In the learned vocabulary of pop music, staccato means happy and languid, sustained notes mean sad. It’s the binary “Getting Better” vs. “Ella She Ella’s Leaving Home” established long ago by McCartney and her company. But deliberately defying this shorthand: writing melancholic songs with an upbeat beat? That’s where things get interesting.
It’s a challenge that’s been embraced by generations of songwriting legends, from Harry Nilsson, whose early gems like “One” and “Daddy’s Song” made heartbreak sound bright and effervescent, to Robyn, whose classic 2010 “Dancing on My Own” helped popularize the “sad beat.” It’s also something of a modus operandi for Welsh singer-songwriter H. Hawkline (born Huw Evans), who recently mused that “setting sad lyrics into something more upbeat is more jarring and shocking.” Hawkline’s latest album, Milk for Flowershe flits between whimsical psych-pop and heartfelt pain, and is most poignant when he finds a way to bridge those two poles.
Hawkline began his career playing folk in 2010 a cup of saltbut in recent years, he’s gravitated toward an ornate art-pop sound that draws influence from compatriot Gruff Rhys, who took him on tour, as well as collaborator Cate Le Bon, who produced Milk for Flowers. Even when the songs are filled with sadness, they have a McCartney-esque bounce: a thumping lightness in the piano arrangements on “Milk for Flowers” and “Denver,” a perpetual motion forward with the playful thump of “Plastic Man.” “. .”

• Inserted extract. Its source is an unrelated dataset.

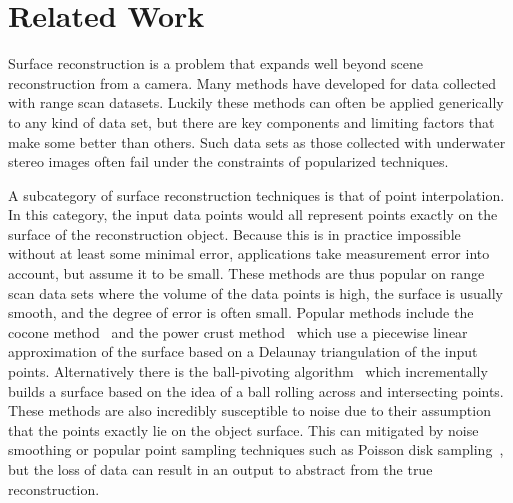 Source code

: \section{Related Work}\label{sec:reconrelwork}
Surface reconstruction is a problem that expands well beyond scene reconstruction from a camera. Many methods have developed for data collected with range scan datasets. Luckily these methods can often be applied generically to any kind of data set, but there are key components and limiting factors that make some better than others. Such data sets as those collected with underwater stereo images often fail under the constraints of popularized techniques. 

A subcategory of surface reconstruction techniques is that of point interpolation. In this category, the input data points would all represent points exactly on the surface of the reconstruction object. Because this is  in practice impossible without at least some minimal error, applications take measurement error into account, but assume it to be small. These methods are thus popular on range scan data sets where the volume of the data points is high, the surface is usually smooth, and the degree of error is often small. Popular methods include the cocone method~\cite{amenta2000simple} and the power crust method~\cite{amenta2001power} which use a piecewise linear approximation of the surface based on a Delaunay triangulation of the input points. Alternatively there is the ball-pivoting algorithm~\cite{817351}  which incrementally builds a surface based on the idea of a ball rolling across and intersecting points. These methods are also incredibly susceptible to noise due to their assumption that the points exactly lie on the object surface. This can mitigated by noise smoothing or popular point sampling techniques such as Poisson disk sampling~\cite{corsini2012efficient}, but the loss of data can result in an output to abstract from the true reconstruction.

That cognitive dissonance is a significant ingredient of an album that deals explicitly with how loss is camouflaged and hidden in the theater of everyday life. Hawkline’s mother died of cancer in 2018; Do these songs feature the surreal side of grief, or is grief an inherently surreal state of mind? The answer floats out of reach. The title track transitions from a chorus highlighting Hawkline’s knack for weird imagery (“I feel like a nun picking roses”) to a bridge that cuts right to the heart of the matter: “And I miss you so much,” she sings. in a shaky croon.
“Suppression Street” takes us to an avenue that will be as familiar to us as Fascination Street or Respectable Street. With poetic care and inventiveness typical of his work, Hawkline lampoons the daily ritual of suppressing heartache and pretending all is well: “I buy my makeup on Suppression Street/I paint my face for everyone I meet/With the elegance of Nero.” Later, in the second, more tender half of the record, she lets the façade fall away and addresses her mother directly on the plaintive “Like You Do”: “As the night wears us down/And I want to that you know/All the ways I do.” I will need you. Like pain itself, the song is a one-sided conversation, never silenced, never resolved.